How the scale of such growth in cities is managed in the coming future will have significant impact of economic health of the country. All the agendas related to address abject poverty, improving living standards and moreover, liveability in urban centres will also depend on it.

In one its reports, the World Bank stated that “Cities by their nature, and often by design, are however fragile and vulnerable to the vagaries of disasters and major disruptions. We should anticipate that disasters will strengthen and increase in frequency this century.”

Atkins Global and All India Institute of Local Self-Government (AIILSG) has jointly published a handbook titled ‘Planning and Design Handbook for Integrated City Development: A holistic approach to a low carbon and resource efficient future’ in 2013. The researchers have analysed why carbon footprints of cities have gone up drastically in India. The report has underlined the sector where the government could not deliver and the alternatives explored the citizens resulted in higher emission. It explains how lack of uninterrupted power supply in many cities of India, people chose diesel-run power generators. Lack of efficient transport system made people buy cars. After corporations failed to provide adequate water supply in cities, people installed submersible pumps and this in turn had negative impact on water levels. This is true for many cities and towns in many parts of the country even today.

The sprawl model of urban development resulted in more carbon emission. Our cities have begun to face the heat but yet reducing carbon does not feature in the priority list of our cities. Only a couple of our cities can boast of efficient public transport system. Transit Orient Development that has been a natural development phenomenon in our cities has been neglected over the years and many cities adopted zoning style of expansion. The trend is reversed now. Transit Oriented Development (TOD) can help in reducing number of motorised trips and can give a boost to non-motorised transport. This reduces the number and length of trips and enables mode shift towards modes which have a lower energy and carbon impact. Global cities are also going for compact urban forms to make civic services efficient and also bring down per capita infrastructure and service delivery cost.

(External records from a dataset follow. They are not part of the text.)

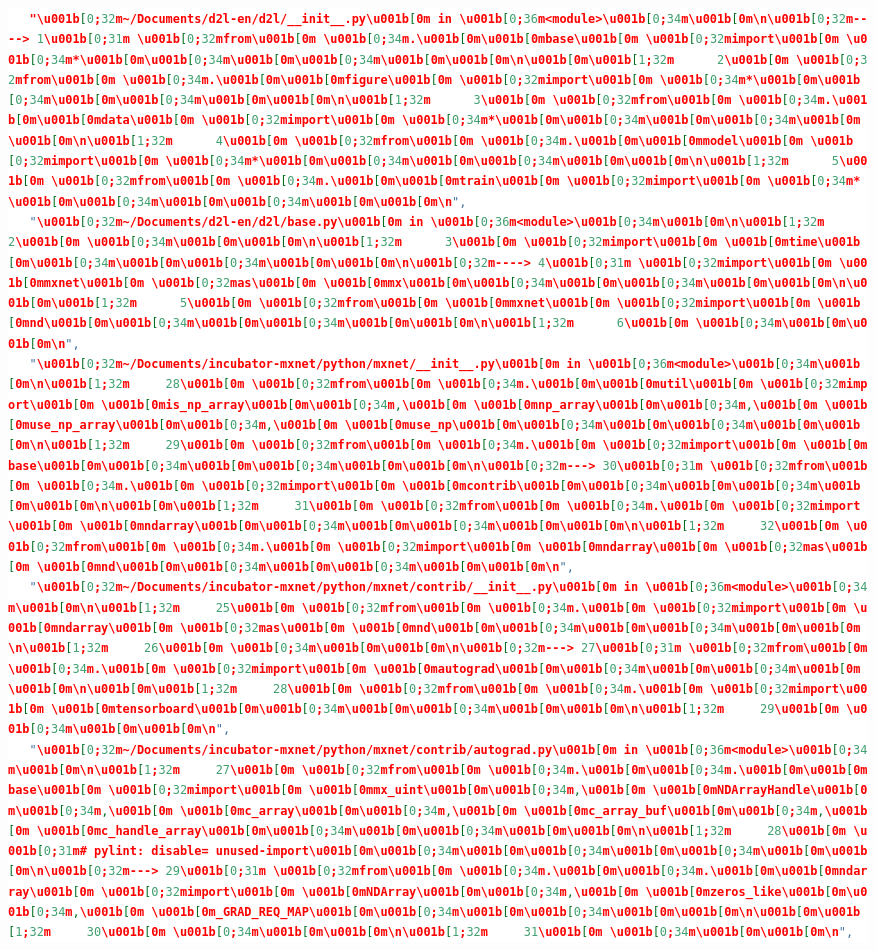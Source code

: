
 ```{.json .output n=1}
   "\u001b[0;32m~/Documents/d2l-en/d2l/__init__.py\u001b[0m in \u001b[0;36m<module>\u001b[0;34m\u001b[0m\n\u001b[0;32m----> 1\u001b[0;31m \u001b[0;32mfrom\u001b[0m \u001b[0;34m.\u001b[0m\u001b[0mbase\u001b[0m \u001b[0;32mimport\u001b[0m \u001b[0;34m*\u001b[0m\u001b[0;34m\u001b[0m\u001b[0;34m\u001b[0m\u001b[0m\n\u001b[0m\u001b[1;32m      2\u001b[0m \u001b[0;32mfrom\u001b[0m \u001b[0;34m.\u001b[0m\u001b[0mfigure\u001b[0m \u001b[0;32mimport\u001b[0m \u001b[0;34m*\u001b[0m\u001b[0;34m\u001b[0m\u001b[0;34m\u001b[0m\u001b[0m\n\u001b[1;32m      3\u001b[0m \u001b[0;32mfrom\u001b[0m \u001b[0;34m.\u001b[0m\u001b[0mdata\u001b[0m \u001b[0;32mimport\u001b[0m \u001b[0;34m*\u001b[0m\u001b[0;34m\u001b[0m\u001b[0;34m\u001b[0m\u001b[0m\n\u001b[1;32m      4\u001b[0m \u001b[0;32mfrom\u001b[0m \u001b[0;34m.\u001b[0m\u001b[0mmodel\u001b[0m \u001b[0;32mimport\u001b[0m \u001b[0;34m*\u001b[0m\u001b[0;34m\u001b[0m\u001b[0;34m\u001b[0m\u001b[0m\n\u001b[1;32m      5\u001b[0m \u001b[0;32mfrom\u001b[0m \u001b[0;34m.\u001b[0m\u001b[0mtrain\u001b[0m \u001b[0;32mimport\u001b[0m \u001b[0;34m*\u001b[0m\u001b[0;34m\u001b[0m\u001b[0;34m\u001b[0m\u001b[0m\n",
   "\u001b[0;32m~/Documents/d2l-en/d2l/base.py\u001b[0m in \u001b[0;36m<module>\u001b[0;34m\u001b[0m\n\u001b[1;32m      2\u001b[0m \u001b[0;34m\u001b[0m\u001b[0m\n\u001b[1;32m      3\u001b[0m \u001b[0;32mimport\u001b[0m \u001b[0mtime\u001b[0m\u001b[0;34m\u001b[0m\u001b[0;34m\u001b[0m\u001b[0m\n\u001b[0;32m----> 4\u001b[0;31m \u001b[0;32mimport\u001b[0m \u001b[0mmxnet\u001b[0m \u001b[0;32mas\u001b[0m \u001b[0mmx\u001b[0m\u001b[0;34m\u001b[0m\u001b[0;34m\u001b[0m\u001b[0m\n\u001b[0m\u001b[1;32m      5\u001b[0m \u001b[0;32mfrom\u001b[0m \u001b[0mmxnet\u001b[0m \u001b[0;32mimport\u001b[0m \u001b[0mnd\u001b[0m\u001b[0;34m\u001b[0m\u001b[0;34m\u001b[0m\u001b[0m\n\u001b[1;32m      6\u001b[0m \u001b[0;34m\u001b[0m\u001b[0m\n",
   "\u001b[0;32m~/Documents/incubator-mxnet/python/mxnet/__init__.py\u001b[0m in \u001b[0;36m<module>\u001b[0;34m\u001b[0m\n\u001b[1;32m     28\u001b[0m \u001b[0;32mfrom\u001b[0m \u001b[0;34m.\u001b[0m\u001b[0mutil\u001b[0m \u001b[0;32mimport\u001b[0m \u001b[0mis_np_array\u001b[0m\u001b[0;34m,\u001b[0m \u001b[0mnp_array\u001b[0m\u001b[0;34m,\u001b[0m \u001b[0muse_np_array\u001b[0m\u001b[0;34m,\u001b[0m \u001b[0muse_np\u001b[0m\u001b[0;34m\u001b[0m\u001b[0;34m\u001b[0m\u001b[0m\n\u001b[1;32m     29\u001b[0m \u001b[0;32mfrom\u001b[0m \u001b[0;34m.\u001b[0m \u001b[0;32mimport\u001b[0m \u001b[0mbase\u001b[0m\u001b[0;34m\u001b[0m\u001b[0;34m\u001b[0m\u001b[0m\n\u001b[0;32m---> 30\u001b[0;31m \u001b[0;32mfrom\u001b[0m \u001b[0;34m.\u001b[0m \u001b[0;32mimport\u001b[0m \u001b[0mcontrib\u001b[0m\u001b[0;34m\u001b[0m\u001b[0;34m\u001b[0m\u001b[0m\n\u001b[0m\u001b[1;32m     31\u001b[0m \u001b[0;32mfrom\u001b[0m \u001b[0;34m.\u001b[0m \u001b[0;32mimport\u001b[0m \u001b[0mndarray\u001b[0m\u001b[0;34m\u001b[0m\u001b[0;34m\u001b[0m\u001b[0m\n\u001b[1;32m     32\u001b[0m \u001b[0;32mfrom\u001b[0m \u001b[0;34m.\u001b[0m \u001b[0;32mimport\u001b[0m \u001b[0mndarray\u001b[0m \u001b[0;32mas\u001b[0m \u001b[0mnd\u001b[0m\u001b[0;34m\u001b[0m\u001b[0;34m\u001b[0m\u001b[0m\n",
   "\u001b[0;32m~/Documents/incubator-mxnet/python/mxnet/contrib/__init__.py\u001b[0m in \u001b[0;36m<module>\u001b[0;34m\u001b[0m\n\u001b[1;32m     25\u001b[0m \u001b[0;32mfrom\u001b[0m \u001b[0;34m.\u001b[0m \u001b[0;32mimport\u001b[0m \u001b[0mndarray\u001b[0m \u001b[0;32mas\u001b[0m \u001b[0mnd\u001b[0m\u001b[0;34m\u001b[0m\u001b[0;34m\u001b[0m\u001b[0m\n\u001b[1;32m     26\u001b[0m \u001b[0;34m\u001b[0m\u001b[0m\n\u001b[0;32m---> 27\u001b[0;31m \u001b[0;32mfrom\u001b[0m \u001b[0;34m.\u001b[0m \u001b[0;32mimport\u001b[0m \u001b[0mautograd\u001b[0m\u001b[0;34m\u001b[0m\u001b[0;34m\u001b[0m\u001b[0m\n\u001b[0m\u001b[1;32m     28\u001b[0m \u001b[0;32mfrom\u001b[0m \u001b[0;34m.\u001b[0m \u001b[0;32mimport\u001b[0m \u001b[0mtensorboard\u001b[0m\u001b[0;34m\u001b[0m\u001b[0;34m\u001b[0m\u001b[0m\n\u001b[1;32m     29\u001b[0m \u001b[0;34m\u001b[0m\u001b[0m\n",
   "\u001b[0;32m~/Documents/incubator-mxnet/python/mxnet/contrib/autograd.py\u001b[0m in \u001b[0;36m<module>\u001b[0;34m\u001b[0m\n\u001b[1;32m     27\u001b[0m \u001b[0;32mfrom\u001b[0m \u001b[0;34m.\u001b[0m\u001b[0;34m.\u001b[0m\u001b[0mbase\u001b[0m \u001b[0;32mimport\u001b[0m \u001b[0mmx_uint\u001b[0m\u001b[0;34m,\u001b[0m \u001b[0mNDArrayHandle\u001b[0m\u001b[0;34m,\u001b[0m \u001b[0mc_array\u001b[0m\u001b[0;34m,\u001b[0m \u001b[0mc_array_buf\u001b[0m\u001b[0;34m,\u001b[0m \u001b[0mc_handle_array\u001b[0m\u001b[0;34m\u001b[0m\u001b[0;34m\u001b[0m\u001b[0m\n\u001b[1;32m     28\u001b[0m \u001b[0;31m# pylint: disable= unused-import\u001b[0m\u001b[0;34m\u001b[0m\u001b[0;34m\u001b[0m\u001b[0;34m\u001b[0m\u001b[0m\n\u001b[0;32m---> 29\u001b[0;31m \u001b[0;32mfrom\u001b[0m \u001b[0;34m.\u001b[0m\u001b[0;34m.\u001b[0m\u001b[0mndarray\u001b[0m \u001b[0;32mimport\u001b[0m \u001b[0mNDArray\u001b[0m\u001b[0;34m,\u001b[0m \u001b[0mzeros_like\u001b[0m\u001b[0;34m,\u001b[0m \u001b[0m_GRAD_REQ_MAP\u001b[0m\u001b[0;34m\u001b[0m\u001b[0;34m\u001b[0m\u001b[0m\n\u001b[0m\u001b[1;32m     30\u001b[0m \u001b[0;34m\u001b[0m\u001b[0m\n\u001b[1;32m     31\u001b[0m \u001b[0;34m\u001b[0m\u001b[0m\n",
```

In addition, public transport networks using low carbon emitting vehicles and non-motorised modes can help in reducing carbon emission. The cities can also come up with idea of declaring congested business areas as Non-Motorised Zones. This is a challenging task and cannot be done without taking locals in confidence and making them aware of its long-term benefits. The failure of such plan in Connaught Place because of protests of businessmen last year is a lesson.

Apart from this, low-carbon development approach should also include provision of building new extensive green infrastructure in cities to neutralize carbon emission. There are major opportunities to improve the efficiency of buildings, energy and waste through the low carbon planning approach. By looking at these together, the climate change risk and vulnerability of the city can be reduced significantly and make them future-proof from climate change induced risks.